You don’t really know someone until you’ve had a disagreement with them. I believe conflict doesn’t break great relationships…it reveals areas you need to work on together and potentially strengthens them.
In my past relationships, I’d experienced defensiveness, stonewalling, or emotional manipulation during disagreements. I didn’t grow up around the best role models for conflict resolution skills, nor did my partner.
We both were raised with the idea of winning an argument. It takes significant effort for both of us to break our unconscious programming and actually let go of the urge to try to win. Unlike the rest of my past relationships, he was the first person willing to work with me on our conflict-resolution skills and wasn’t afraid to seek professional help.

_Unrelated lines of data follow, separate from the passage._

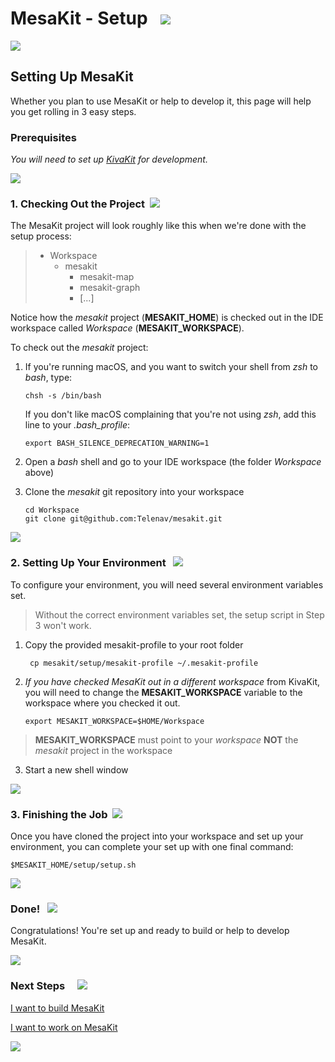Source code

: # MesaKit - Setup   <img src="https://www.kivakit.org/images/box-32.png" srcset="https://www.kivakit.org/images/box-32-2x.png 2x"></img>

<img src="https://www.kivakit.org/images/horizontal-line-512.png" srcset="https://www.kivakit.org/images/horizontal-line-512.png-2x.png 2x"></img>

## Setting Up MesaKit

Whether you plan to use MesaKit or help to develop it, this page will help you get rolling in 3 easy steps.

### Prerequisites

*You will need to set up [KivaKit](https://github.com/Telenav/mesakit) for development.*

<img src="https://www.kivakit.org/images/horizontal-line-512.png" srcset="https://www.kivakit.org/images/horizontal-line-512.png-2x.png 2x"></img>

### 1. Checking Out the Project  <img src="https://www.kivakit.org/images/down-arrow-32.png" srcset="https://www.kivakit.org/images/down-arrow-32-2x.png 2x"></img>

The MesaKit project will look roughly like this when we're done with the setup process:
 
> * Workspace
>   * mesakit
>     * mesakit-map
>     * mesakit-graph
>     * [...]

Notice how the *mesakit* project (**MESAKIT_HOME**) is checked out in the IDE workspace called
*Workspace* (**MESAKIT_WORKSPACE**).

To check out the *mesakit* project:

1. If you're running macOS, and you want to switch your shell from *zsh* to *bash*, type:

       chsh -s /bin/bash

   If you don't like macOS complaining that you're not using *zsh*, add this line to your *.bash_profile*:

       export BASH_SILENCE_DEPRECATION_WARNING=1

2. Open a *bash* shell and go to your IDE workspace (the folder *Workspace* above)
3. Clone the *mesakit* git repository into your workspace

       cd Workspace 
       git clone git@github.com:Telenav/mesakit.git

<img src="https://www.kivakit.org/images/horizontal-line-512.png" srcset="https://www.kivakit.org/images/horizontal-line-512.png-2x.png 2x"></img>

### 2. Setting Up Your Environment   <img src="https://www.kivakit.org/images/bluebook-32.png" srcset="https://www.kivakit.org/images/bluebook-32-2x.png 2x"/>

To configure your environment, you will need several environment variables set.

> Without the correct environment variables set, the setup script in Step 3 won't work.

1. Copy the provided mesakit-profile to your root folder 

        cp mesakit/setup/mesakit-profile ~/.mesakit-profile

2.  *If you have checked MesaKit out in a different workspace* from KivaKit, you will need to
    change the **MESAKIT_WORKSPACE** variable to the workspace where you checked it out.

        export MESAKIT_WORKSPACE=$HOME/Workspace

   > **MESAKIT_WORKSPACE** must point to your *workspace* **NOT** the *mesakit* project in the workspace

3. Start a new shell window

<img src="https://www.kivakit.org/images/horizontal-line-512.png" srcset="https://www.kivakit.org/images/horizontal-line-512.png-2x.png 2x"></img>

### 3. Finishing the Job  <img src="https://www.kivakit.org/images/stars-32.png" srcset="https://www.kivakit.org/images/stars-32-2x.png 2x"></img>

Once you have cloned the project into your workspace and set up your environment,
you can complete your set up with one final command:

    $MESAKIT_HOME/setup/setup.sh

<img src="https://www.kivakit.org/images/horizontal-line-512.png" srcset="https://www.kivakit.org/images/horizontal-line-512.png-2x.png 2x"></img>

### Done!   <img src="https://www.kivakit.org/images/rocket-32.png" srcset="https://www.kivakit.org/images/rocket-32-2x.png 2x"></img>

Congratulations! You're set up and ready to build or help to develop MesaKit.

<img src="https://www.kivakit.org/images/horizontal-line-512.png" srcset="https://www.kivakit.org/images/horizontal-line-512.png-2x.png 2x"></img>

### Next Steps &nbsp; &nbsp;  <img src="https://www.kivakit.org/images/footprints-32.png" srcset="https://www.kivakit.org/images/footprints-32-2x.png 2x"></img>

[I want to build MesaKit](building.md)

[I want to work on MesaKit](../developing/index.md)

<img src="https://www.kivakit.org/images/horizontal-line-512.png" srcset="https://www.kivakit.org/images/horizontal-line-512.png-2x.png 2x"></img>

That was a big moment for me. I recognized that he was more committed to understanding himself and being better in our relationship than winning. I encourage my clients to look for someone who doesn’t see conflict as a threat but as an opportunity to understand each other better.
I’ve experienced how red flag partners make disagreements feel unsafe, while green flag partners feel productive even when they’re uncomfortable. I’m so grateful I found someone who is willing to work through our differences rather than making me feel diminished by them.
A partner who owns their emotional responses rather than blaming me for them is absolutely invaluable. I consider this perhaps the most crucial green flag of all.
I remember one time I needed to tell my partner I wanted space one weekend to work on a project. In my previous relationships, this kind of request would have triggered accusations. “You never want to spend time with me,” or “You’re always so selfish.” I’d learned to brace myself for an emotional conflict whenever I expressed a need for independence.
But my partner completely surprised me by saying, “I’ll miss you, but I understand this is important to you. Take as much time as you need for yourself!”
I was taken aback. He recognized that the feelings of disappointment were his, not mine. He didn’t make me responsible for managing his emotions. I felt a weight lift off my shoulders that I hadn’t even realized I’d been carrying.
I’ve found this level of emotional responsibility means I can be vulnerable without walking on eggshells. I can express my needs without fearing an emotional retaliation. I can show up authentically without being manipulated or controlled. This has been one of the most liberating experiences I have had in a relationship.
Many immediately think about material generosity, like picking up a check or giving thoughtful gifts. While I appreciate those gestures, I’m actually talking about something much deeper: generosity of spirit.
Do they freely offer appreciation and acknowledgment? Do they give their full attention when I’m speaking rather than being distracted while scrolling their phone?
I saw this great quality in my partner early when I was out on a date and saw a waiter mix up our order. Rather than getting irritated as I’d seen previous dates do, he smiled and said, “They must be short on staff and really busy tonight…the restaurant is packed.” That small moment of extending grace to a stranger told me so much about how he would treat me as a partner.
When I started prioritizing these green flags over my superficial list or chemistry alone, my love life completely changed, and my experience transformed from an anxiety-producing minefield to an exciting journey of self-discovery.
By getting clear about the green flags that actually mattered for lasting connection, I found a relationship that feels both secure and exciting, both connected and vulnerable. I didn’t settle. I actually raised my standards for the things that truly matter.
I’ll be honest: the love of my life wasn’t wrapped in the package I expected. He wasn’t my type in terms of my superficial list. But he waved every green flag that mattered to me, creating a relationship that keeps getting better rather than deteriorating with time. We work every day to keep our love going. Our love isn’t perfect, but we are perfectly made for each other.